Action item: Filter the listing down to the lines containing the word "Size".
======== Material for this task ========
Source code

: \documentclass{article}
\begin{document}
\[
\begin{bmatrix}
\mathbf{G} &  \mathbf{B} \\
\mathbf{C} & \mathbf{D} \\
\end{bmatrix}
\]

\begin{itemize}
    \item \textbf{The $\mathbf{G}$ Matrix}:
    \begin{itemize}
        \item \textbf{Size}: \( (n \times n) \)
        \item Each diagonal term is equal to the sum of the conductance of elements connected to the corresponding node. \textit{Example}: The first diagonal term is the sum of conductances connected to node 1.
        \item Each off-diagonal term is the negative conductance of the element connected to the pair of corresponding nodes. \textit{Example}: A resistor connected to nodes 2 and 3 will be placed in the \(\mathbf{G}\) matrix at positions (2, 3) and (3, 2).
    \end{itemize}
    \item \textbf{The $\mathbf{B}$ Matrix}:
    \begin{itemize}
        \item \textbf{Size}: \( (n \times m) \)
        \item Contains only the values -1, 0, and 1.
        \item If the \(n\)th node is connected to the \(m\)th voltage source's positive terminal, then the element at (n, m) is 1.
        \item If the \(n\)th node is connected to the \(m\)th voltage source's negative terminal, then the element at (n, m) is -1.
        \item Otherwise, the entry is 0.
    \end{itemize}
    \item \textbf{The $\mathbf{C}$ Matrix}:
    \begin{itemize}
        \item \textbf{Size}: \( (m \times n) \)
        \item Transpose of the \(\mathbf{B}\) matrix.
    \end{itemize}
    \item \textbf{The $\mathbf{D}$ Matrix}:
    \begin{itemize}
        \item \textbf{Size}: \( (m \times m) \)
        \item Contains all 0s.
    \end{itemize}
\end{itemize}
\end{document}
========
======== Material for this task ========
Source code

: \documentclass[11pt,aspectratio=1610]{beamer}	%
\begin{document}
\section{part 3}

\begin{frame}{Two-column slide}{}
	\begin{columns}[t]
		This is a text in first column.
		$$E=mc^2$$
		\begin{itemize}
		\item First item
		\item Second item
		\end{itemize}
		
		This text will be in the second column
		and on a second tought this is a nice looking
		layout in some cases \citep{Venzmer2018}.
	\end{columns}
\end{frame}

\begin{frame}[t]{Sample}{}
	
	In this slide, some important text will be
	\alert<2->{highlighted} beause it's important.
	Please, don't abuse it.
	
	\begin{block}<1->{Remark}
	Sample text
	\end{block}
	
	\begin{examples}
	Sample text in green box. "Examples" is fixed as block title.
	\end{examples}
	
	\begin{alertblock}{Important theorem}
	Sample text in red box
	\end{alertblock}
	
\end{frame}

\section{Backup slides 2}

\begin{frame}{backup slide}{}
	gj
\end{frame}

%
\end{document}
========
======== Material for this task ========
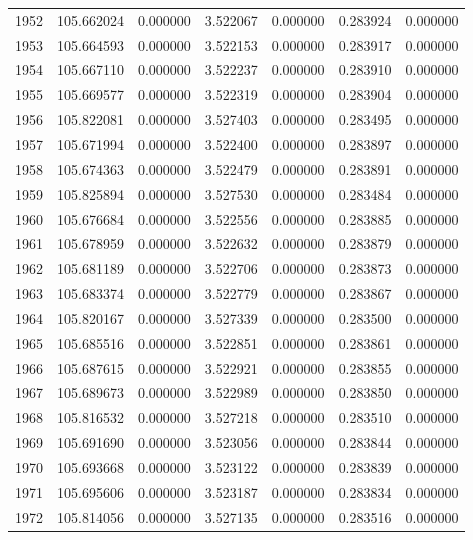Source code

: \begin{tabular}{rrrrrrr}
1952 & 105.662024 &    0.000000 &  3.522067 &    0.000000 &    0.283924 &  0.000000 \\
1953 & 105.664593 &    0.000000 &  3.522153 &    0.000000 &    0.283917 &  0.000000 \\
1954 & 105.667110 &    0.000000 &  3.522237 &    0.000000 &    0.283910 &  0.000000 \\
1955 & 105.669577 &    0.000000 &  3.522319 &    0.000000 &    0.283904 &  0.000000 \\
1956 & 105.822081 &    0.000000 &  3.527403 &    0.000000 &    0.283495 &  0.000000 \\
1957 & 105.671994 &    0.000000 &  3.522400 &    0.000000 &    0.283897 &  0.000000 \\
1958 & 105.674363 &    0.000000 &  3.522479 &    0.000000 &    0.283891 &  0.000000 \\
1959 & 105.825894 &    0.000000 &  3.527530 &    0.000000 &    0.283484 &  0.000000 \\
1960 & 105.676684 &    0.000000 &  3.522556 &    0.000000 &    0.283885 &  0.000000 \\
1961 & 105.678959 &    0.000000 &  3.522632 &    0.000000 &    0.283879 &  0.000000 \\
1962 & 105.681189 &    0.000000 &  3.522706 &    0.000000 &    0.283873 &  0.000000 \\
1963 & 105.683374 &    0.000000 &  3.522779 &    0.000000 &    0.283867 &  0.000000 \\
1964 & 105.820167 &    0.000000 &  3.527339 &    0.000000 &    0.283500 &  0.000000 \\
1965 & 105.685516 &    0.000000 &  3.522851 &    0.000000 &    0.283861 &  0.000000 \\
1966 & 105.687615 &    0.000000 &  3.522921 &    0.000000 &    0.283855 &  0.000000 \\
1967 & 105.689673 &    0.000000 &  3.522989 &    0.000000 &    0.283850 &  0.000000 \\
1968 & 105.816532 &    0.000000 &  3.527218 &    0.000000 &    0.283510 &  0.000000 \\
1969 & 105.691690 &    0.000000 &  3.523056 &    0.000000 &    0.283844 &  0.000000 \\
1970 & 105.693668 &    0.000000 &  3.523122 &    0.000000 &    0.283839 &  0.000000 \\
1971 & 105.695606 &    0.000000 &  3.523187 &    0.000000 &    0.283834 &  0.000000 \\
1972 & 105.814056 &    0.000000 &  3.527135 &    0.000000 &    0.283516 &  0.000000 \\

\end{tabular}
========
Result for this task:
        \item \textbf{Size}: \( (n \times n) \)
        \item \textbf{Size}: \( (n \times m) \)
        \item \textbf{Size}: \( (m \times n) \)
        \item \textbf{Size}: \( (m \times m) \)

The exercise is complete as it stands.